Collected data
· · · · · · ·

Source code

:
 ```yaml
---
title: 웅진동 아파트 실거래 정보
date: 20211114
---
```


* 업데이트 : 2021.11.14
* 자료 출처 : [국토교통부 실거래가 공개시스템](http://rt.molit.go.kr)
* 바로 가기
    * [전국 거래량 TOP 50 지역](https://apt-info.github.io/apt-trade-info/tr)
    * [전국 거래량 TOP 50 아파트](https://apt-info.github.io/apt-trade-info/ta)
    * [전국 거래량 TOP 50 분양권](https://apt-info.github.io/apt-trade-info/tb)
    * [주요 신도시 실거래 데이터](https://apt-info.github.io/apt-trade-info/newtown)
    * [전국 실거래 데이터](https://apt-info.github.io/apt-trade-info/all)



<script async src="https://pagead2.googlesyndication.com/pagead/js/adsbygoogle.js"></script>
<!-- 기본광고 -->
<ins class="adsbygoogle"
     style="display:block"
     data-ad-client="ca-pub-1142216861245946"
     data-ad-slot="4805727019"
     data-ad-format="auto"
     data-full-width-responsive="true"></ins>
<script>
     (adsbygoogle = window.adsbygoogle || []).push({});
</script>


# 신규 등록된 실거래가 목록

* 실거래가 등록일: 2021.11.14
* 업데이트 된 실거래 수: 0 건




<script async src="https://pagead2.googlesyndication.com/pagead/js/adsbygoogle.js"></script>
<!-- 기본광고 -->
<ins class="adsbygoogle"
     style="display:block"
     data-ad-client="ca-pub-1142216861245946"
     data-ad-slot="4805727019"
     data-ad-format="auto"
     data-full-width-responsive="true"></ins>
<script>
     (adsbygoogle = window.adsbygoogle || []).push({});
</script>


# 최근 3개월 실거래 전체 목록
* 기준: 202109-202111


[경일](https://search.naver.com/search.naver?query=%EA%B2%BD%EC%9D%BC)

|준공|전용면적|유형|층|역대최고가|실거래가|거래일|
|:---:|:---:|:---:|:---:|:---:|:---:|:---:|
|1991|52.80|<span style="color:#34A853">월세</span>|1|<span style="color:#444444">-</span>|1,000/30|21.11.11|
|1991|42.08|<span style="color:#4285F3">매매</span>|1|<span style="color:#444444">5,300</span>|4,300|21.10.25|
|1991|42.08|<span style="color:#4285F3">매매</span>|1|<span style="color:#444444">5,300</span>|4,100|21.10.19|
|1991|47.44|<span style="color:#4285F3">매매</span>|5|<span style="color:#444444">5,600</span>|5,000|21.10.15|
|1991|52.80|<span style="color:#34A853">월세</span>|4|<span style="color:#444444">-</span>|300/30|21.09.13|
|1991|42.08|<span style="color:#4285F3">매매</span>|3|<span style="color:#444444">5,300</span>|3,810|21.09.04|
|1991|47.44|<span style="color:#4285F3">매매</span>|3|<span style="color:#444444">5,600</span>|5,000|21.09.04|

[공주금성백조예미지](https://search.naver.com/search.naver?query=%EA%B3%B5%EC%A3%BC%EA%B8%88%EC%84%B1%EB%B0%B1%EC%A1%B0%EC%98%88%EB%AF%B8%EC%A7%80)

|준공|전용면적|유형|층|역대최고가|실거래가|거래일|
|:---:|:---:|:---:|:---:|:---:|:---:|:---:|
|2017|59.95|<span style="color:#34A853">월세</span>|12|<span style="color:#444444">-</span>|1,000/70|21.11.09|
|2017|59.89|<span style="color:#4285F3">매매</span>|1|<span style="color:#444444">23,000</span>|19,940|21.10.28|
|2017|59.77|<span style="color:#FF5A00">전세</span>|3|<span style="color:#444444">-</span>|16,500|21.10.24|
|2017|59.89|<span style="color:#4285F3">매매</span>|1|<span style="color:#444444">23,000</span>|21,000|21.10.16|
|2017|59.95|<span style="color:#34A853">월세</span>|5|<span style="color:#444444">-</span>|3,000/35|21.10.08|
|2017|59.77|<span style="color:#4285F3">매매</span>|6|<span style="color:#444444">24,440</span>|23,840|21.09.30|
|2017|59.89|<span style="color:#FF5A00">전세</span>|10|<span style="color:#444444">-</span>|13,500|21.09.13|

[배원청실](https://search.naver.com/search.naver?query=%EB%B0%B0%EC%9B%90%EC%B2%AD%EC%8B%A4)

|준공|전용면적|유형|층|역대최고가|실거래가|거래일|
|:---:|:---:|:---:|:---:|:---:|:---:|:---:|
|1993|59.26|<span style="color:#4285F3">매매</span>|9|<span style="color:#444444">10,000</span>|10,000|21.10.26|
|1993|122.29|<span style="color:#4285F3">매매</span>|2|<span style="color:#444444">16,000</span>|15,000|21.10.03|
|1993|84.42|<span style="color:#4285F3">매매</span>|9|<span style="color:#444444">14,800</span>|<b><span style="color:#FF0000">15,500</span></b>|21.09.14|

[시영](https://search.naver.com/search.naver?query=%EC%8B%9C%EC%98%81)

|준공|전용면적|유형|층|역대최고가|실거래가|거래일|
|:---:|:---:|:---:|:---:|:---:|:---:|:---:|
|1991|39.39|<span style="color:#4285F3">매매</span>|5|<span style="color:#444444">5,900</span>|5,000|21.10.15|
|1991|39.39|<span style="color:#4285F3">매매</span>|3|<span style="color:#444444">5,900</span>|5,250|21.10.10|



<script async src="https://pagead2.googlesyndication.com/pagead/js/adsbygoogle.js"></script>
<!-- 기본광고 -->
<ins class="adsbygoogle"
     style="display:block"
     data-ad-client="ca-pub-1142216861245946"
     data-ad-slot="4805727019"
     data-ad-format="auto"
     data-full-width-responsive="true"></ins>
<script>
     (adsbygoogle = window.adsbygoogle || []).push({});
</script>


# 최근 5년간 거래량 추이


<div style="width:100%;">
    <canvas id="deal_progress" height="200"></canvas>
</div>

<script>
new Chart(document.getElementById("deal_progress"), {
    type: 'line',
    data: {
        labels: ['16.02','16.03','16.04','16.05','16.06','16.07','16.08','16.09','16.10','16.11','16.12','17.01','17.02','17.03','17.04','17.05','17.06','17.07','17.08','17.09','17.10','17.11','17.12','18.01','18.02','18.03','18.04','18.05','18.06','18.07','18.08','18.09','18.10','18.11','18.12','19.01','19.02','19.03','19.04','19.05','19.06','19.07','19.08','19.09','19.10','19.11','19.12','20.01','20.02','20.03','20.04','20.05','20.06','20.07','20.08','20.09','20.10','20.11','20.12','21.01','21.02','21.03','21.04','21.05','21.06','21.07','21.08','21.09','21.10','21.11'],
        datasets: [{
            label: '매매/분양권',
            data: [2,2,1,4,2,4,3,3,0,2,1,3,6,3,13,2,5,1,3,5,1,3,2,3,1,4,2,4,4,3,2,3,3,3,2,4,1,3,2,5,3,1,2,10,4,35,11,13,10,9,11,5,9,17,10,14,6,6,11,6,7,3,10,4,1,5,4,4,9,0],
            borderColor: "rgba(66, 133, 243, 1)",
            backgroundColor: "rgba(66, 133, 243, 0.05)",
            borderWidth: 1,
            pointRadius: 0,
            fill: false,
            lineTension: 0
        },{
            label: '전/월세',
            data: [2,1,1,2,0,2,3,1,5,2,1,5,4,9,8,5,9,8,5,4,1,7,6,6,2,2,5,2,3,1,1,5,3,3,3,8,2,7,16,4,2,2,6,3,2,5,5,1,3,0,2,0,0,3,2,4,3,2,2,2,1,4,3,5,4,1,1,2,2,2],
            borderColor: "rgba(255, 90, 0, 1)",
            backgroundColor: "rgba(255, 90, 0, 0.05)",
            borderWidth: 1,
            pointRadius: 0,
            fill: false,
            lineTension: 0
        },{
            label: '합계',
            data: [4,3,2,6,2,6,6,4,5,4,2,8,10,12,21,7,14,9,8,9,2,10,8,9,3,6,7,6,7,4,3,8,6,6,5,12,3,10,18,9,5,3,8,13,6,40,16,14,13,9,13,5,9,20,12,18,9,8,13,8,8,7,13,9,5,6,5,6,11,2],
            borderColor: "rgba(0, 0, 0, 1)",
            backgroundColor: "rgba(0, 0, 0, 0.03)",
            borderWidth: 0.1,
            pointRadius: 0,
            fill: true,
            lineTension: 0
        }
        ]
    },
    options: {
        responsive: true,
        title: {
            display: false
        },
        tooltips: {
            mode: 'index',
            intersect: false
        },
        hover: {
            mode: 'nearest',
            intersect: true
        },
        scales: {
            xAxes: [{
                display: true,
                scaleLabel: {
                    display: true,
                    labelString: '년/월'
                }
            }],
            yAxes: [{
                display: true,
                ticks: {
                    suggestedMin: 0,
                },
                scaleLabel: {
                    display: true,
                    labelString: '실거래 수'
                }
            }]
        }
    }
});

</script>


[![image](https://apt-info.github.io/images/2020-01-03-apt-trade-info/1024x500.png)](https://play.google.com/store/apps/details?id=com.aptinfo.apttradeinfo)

· · · · · · ·

_ACTIVITY_
Determine how many lines of the entries above carry the string "naver", and give that number alone.

_ANSWER FOR THE TASK_
4